The Historical Akin Passage, an adaptive reuse concept, is envisioned as a restaurant with a 100-person capacity on the first floor, which measures 7.93 meters in width, 26.04 meters in depth, 3.35 meters in height, and 130 m2 in calculated area, while the ground floor, which measures 7.93 meters in width, 34.35 meters in depth, 3.75 meters in height, and 195.5 m2 in calculated area, will be designated as a location for the display and sale of specialties from Izmir cuisine [50]. Effective daylighting is essential for these commercial areas to give the right vision for food and guarantee that product colors can be appropriately seen in sales, exposition, and production workplaces [51].

The building faces two significant daylight-related challenges, each posing its own set of problems. Firstly, the ground floor suffers from inadequate daylight penetration, primarily due to its close proximity to neighboring buildings and the absence of windows on this level. Daylight on the ground floor is primarily derived from gallery areas within the passage, which transmit light from skylights and lateral windows situated on the first floor. However, even on the first floor, daylight access is limited by the nearby buildings. The primary source of daylight for the first floor is provided by four rectangular skylights on the roof, with areas measuring 6.42 m2, 6.29 m2, 5.92 m2, and 5.53 m2, as illustrated in Fig. 3. Notably, the 5.92 m2 skylight corresponds to the glass elevator, which may somewhat diminish light distribution to the surrounding floors.
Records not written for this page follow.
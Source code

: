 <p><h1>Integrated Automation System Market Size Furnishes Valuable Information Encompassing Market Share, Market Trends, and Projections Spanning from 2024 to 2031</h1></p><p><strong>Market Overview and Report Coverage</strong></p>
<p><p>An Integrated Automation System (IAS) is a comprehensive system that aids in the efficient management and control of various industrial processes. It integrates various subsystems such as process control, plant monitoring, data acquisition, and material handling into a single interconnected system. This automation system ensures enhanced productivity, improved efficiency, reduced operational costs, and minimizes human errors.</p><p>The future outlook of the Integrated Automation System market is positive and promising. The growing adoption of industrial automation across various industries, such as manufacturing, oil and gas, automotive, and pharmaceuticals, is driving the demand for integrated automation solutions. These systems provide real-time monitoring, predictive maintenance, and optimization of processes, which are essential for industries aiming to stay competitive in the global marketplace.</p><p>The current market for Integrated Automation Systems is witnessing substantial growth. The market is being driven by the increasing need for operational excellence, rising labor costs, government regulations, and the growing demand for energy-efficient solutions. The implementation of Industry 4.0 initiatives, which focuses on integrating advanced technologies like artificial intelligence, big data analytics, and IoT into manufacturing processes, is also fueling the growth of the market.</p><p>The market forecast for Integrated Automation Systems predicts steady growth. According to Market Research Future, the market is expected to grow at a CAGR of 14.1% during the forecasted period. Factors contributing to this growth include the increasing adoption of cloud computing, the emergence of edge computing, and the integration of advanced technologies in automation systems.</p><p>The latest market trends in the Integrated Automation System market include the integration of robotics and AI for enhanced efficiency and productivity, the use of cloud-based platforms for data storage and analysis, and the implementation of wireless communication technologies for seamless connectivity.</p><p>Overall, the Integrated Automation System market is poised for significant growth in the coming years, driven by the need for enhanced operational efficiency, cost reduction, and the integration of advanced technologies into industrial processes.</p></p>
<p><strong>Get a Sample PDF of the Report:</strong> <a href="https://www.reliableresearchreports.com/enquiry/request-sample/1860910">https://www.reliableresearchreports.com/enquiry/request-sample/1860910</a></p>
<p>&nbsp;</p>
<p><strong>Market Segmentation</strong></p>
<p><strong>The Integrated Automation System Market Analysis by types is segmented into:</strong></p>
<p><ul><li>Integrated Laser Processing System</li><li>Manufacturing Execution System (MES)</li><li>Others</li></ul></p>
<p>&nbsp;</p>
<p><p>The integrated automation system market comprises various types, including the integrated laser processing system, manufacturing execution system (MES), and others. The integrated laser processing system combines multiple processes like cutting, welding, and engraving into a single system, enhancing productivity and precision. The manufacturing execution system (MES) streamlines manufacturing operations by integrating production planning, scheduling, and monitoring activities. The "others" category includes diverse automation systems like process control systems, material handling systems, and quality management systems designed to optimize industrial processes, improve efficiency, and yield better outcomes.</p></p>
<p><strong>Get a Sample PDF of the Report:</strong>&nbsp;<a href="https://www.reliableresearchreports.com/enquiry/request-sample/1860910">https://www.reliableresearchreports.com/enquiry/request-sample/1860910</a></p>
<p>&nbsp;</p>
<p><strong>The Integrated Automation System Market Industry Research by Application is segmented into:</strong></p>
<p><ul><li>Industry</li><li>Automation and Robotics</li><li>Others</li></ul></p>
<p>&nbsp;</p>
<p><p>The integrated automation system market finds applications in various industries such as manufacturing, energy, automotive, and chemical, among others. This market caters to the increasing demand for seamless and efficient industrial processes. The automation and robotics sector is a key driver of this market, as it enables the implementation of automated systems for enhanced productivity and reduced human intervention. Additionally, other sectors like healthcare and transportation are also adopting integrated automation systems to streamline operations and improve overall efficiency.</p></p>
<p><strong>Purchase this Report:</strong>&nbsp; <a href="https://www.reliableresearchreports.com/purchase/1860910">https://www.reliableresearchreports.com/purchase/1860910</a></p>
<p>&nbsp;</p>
In summary, the first-floor benefits from daylight through skylights and side windows, but the absence of shading elements poses the risk of excessive light penetration. Conversely, the ground floor faces a shortage of daylight, while the first floor may experience glare issues. Addressing these conflicting situations collectively is essential to optimize and resolve the identified issues.

Figure 3

Skylight measurements of historical akin passage.

Fig. 3. Skylight measurements of historical akin passage.
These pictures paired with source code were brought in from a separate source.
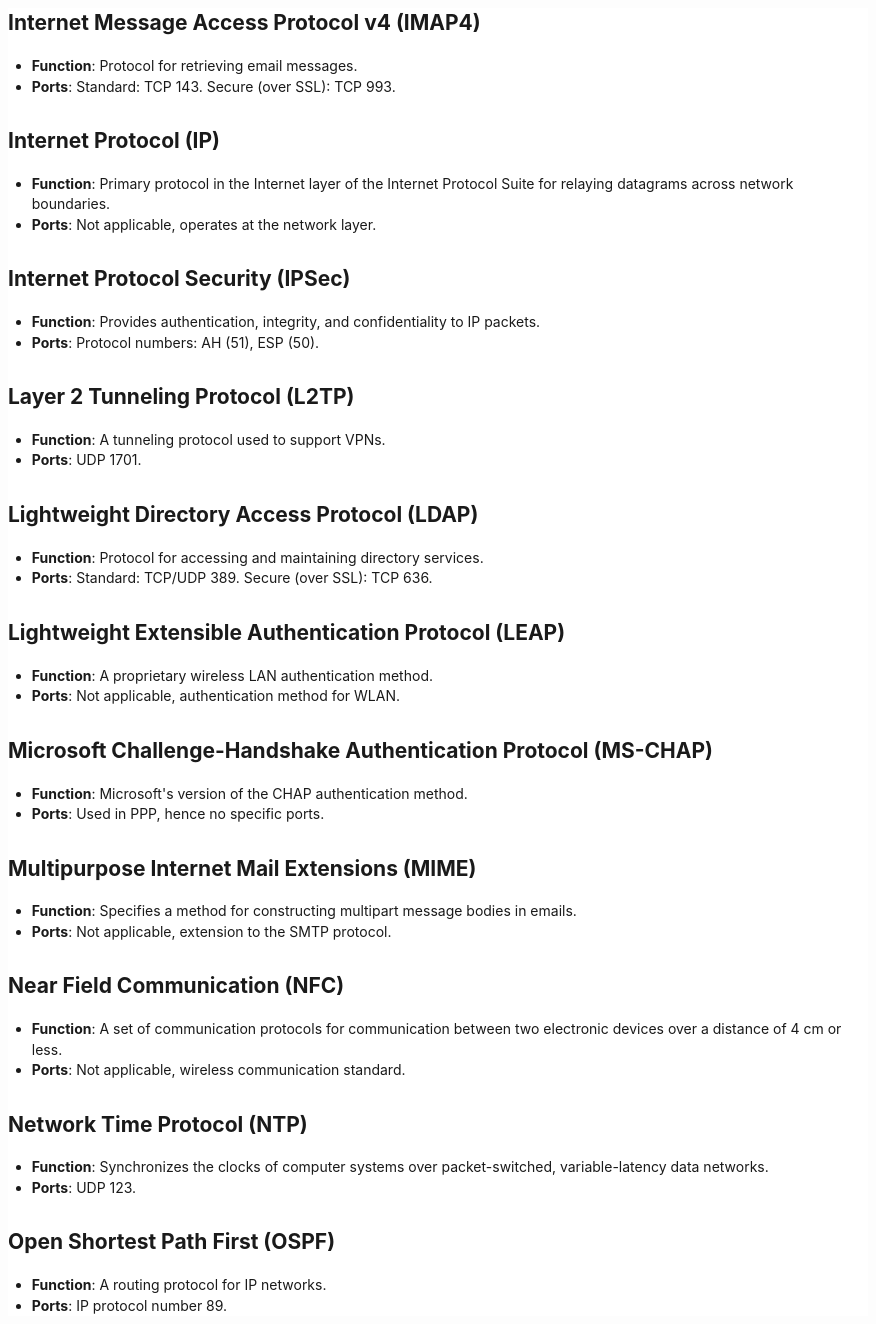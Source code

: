 ## Internet Message Access Protocol v4 (IMAP4)
- **Function**: Protocol for retrieving email messages.
- **Ports**: Standard: TCP 143. Secure (over SSL): TCP 993.

## Internet Protocol (IP)
- **Function**: Primary protocol in the Internet layer of the Internet Protocol Suite for relaying datagrams across network boundaries.
- **Ports**: Not applicable, operates at the network layer.

## Internet Protocol Security (IPSec)
- **Function**: Provides authentication, integrity, and confidentiality to IP packets.
- **Ports**: Protocol numbers: AH (51), ESP (50).

## Layer 2 Tunneling Protocol (L2TP)
- **Function**: A tunneling protocol used to support VPNs.
- **Ports**: UDP 1701.

## Lightweight Directory Access Protocol (LDAP)
- **Function**: Protocol for accessing and maintaining directory services.
- **Ports**: Standard: TCP/UDP 389. Secure (over SSL): TCP 636.

## Lightweight Extensible Authentication Protocol (LEAP)
- **Function**: A proprietary wireless LAN authentication method.
- **Ports**: Not applicable, authentication method for WLAN.

## Microsoft Challenge-Handshake Authentication Protocol (MS-CHAP)
- **Function**: Microsoft's version of the CHAP authentication method.
- **Ports**: Used in PPP, hence no specific ports.

## Multipurpose Internet Mail Extensions (MIME)
- **Function**: Specifies a method for constructing multipart message bodies in emails.
- **Ports**: Not applicable, extension to the SMTP protocol.

## Near Field Communication (NFC)
- **Function**: A set of communication protocols for communication between two electronic devices over a distance of 4 cm or less.
- **Ports**: Not applicable, wireless communication standard.

## Network Time Protocol (NTP)
- **Function**: Synchronizes the clocks of computer systems over packet-switched, variable-latency data networks.
- **Ports**: UDP 123.

## Open Shortest Path First (OSPF)
- **Function**: A routing protocol for IP networks.
- **Ports**: IP protocol number 89.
To address the conflicting visual issues of glare and insufficient daylight on both floors, a multifaceted approach is essential. This approach involves reducing solar exposure on the first floor while augmenting daylight penetration on the ground floor. Achieving this requires optimization through the manipulation of various design variables to explore alternative techniques and identify the most effective design solution.

In preserving the building’s original architectural design and cultural significance, proposed solutions focused utilizing the building’s roof. The proposed alterations to the roof involve the implementation of Tubular Daylight Guidance Systems (TDGS) and modifying the glazing of existing skylights. TDGS is intended to channel natural light into the ground floor, while adjusting the skylight glazing aims to mitigate glare issues on the first floor.
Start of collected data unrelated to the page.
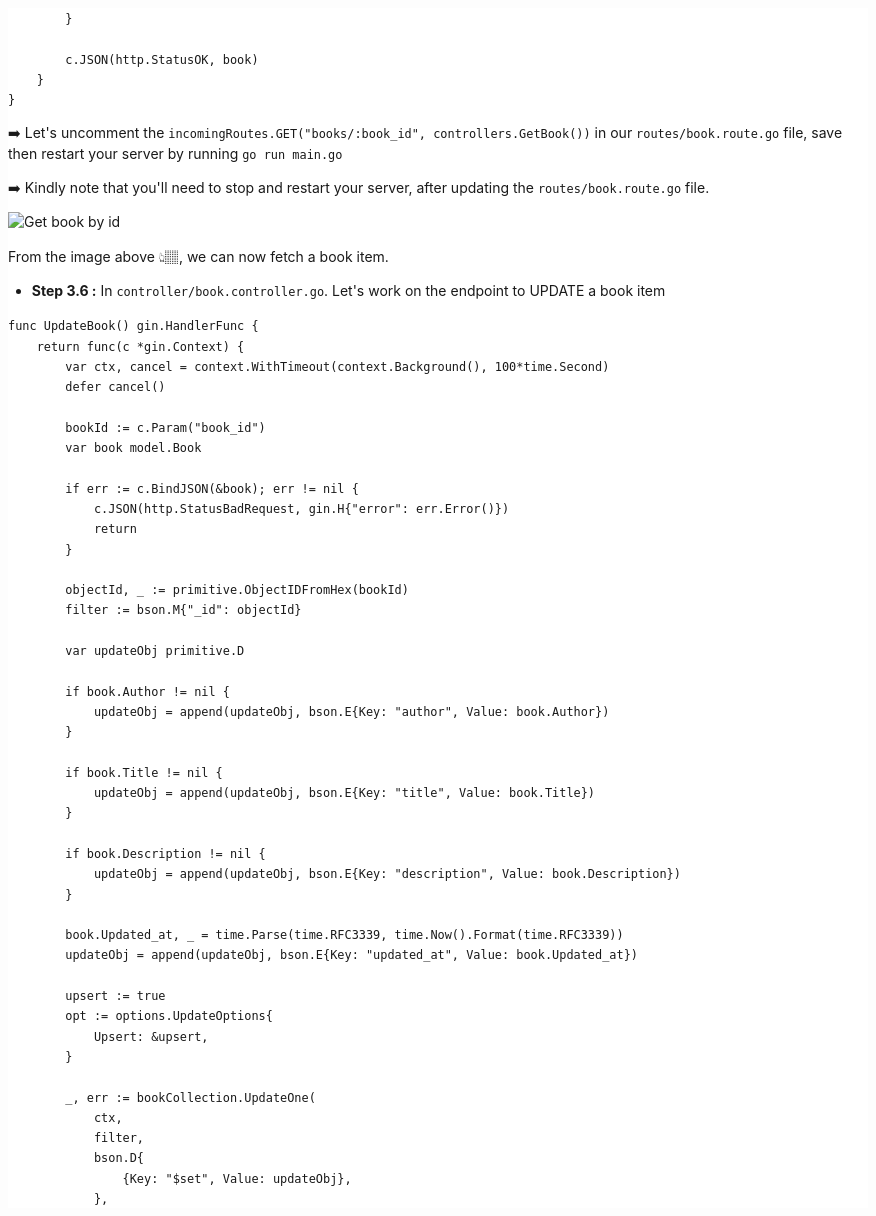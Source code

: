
 ```
		}

		c.JSON(http.StatusOK, book)
	}
}
```

➡️ Let's uncomment the `incomingRoutes.GET("books/:book_id", controllers.GetBook())` in our `routes/book.route.go` file, save then restart your server by running `go run main.go`

➡️ Kindly note that you'll need to stop and restart your server, after updating the `routes/book.route.go` file.

![Get book by id](/media/get-book-postman.png)

From the image above 👆🏽, we can now fetch a book item.

- **Step 3.6 :** In `controller/book.controller.go`. Let's work on the endpoint to UPDATE a book item

```
func UpdateBook() gin.HandlerFunc {
	return func(c *gin.Context) {
		var ctx, cancel = context.WithTimeout(context.Background(), 100*time.Second)
		defer cancel()

		bookId := c.Param("book_id")
		var book model.Book

		if err := c.BindJSON(&book); err != nil {
			c.JSON(http.StatusBadRequest, gin.H{"error": err.Error()})
			return
		}

		objectId, _ := primitive.ObjectIDFromHex(bookId)
		filter := bson.M{"_id": objectId}

		var updateObj primitive.D

		if book.Author != nil {
			updateObj = append(updateObj, bson.E{Key: "author", Value: book.Author})
		}

		if book.Title != nil {
			updateObj = append(updateObj, bson.E{Key: "title", Value: book.Title})
		}

		if book.Description != nil {
			updateObj = append(updateObj, bson.E{Key: "description", Value: book.Description})
		}

		book.Updated_at, _ = time.Parse(time.RFC3339, time.Now().Format(time.RFC3339))
		updateObj = append(updateObj, bson.E{Key: "updated_at", Value: book.Updated_at})

		upsert := true
		opt := options.UpdateOptions{
			Upsert: &upsert,
		}

		_, err := bookCollection.UpdateOne(
			ctx,
			filter,
			bson.D{
				{Key: "$set", Value: updateObj},
			},
```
3.2. The 3D model and simulation

To determine the effectiveness of the proposal, the original building was simulated by using Rhinoceros and a three-dimensional (3D) model of the two-story building was developed (Figs. 4 and 5). Cadmapper.com, which provides CAD (Computer-aided design) data for every location on Earth, was utilized to create the passage’s surroundings and take account of surrounding buildings’ shading effects. Because of the project location, the climate conditions corresponding to the Clear Sky with Sun (CIE Clear Sky), along with Izmir-Guzelyali weather data (172200), were considered to create the model and perform simulations.

Figure 4

3D modelled view of the historical akin passage with its surrounding.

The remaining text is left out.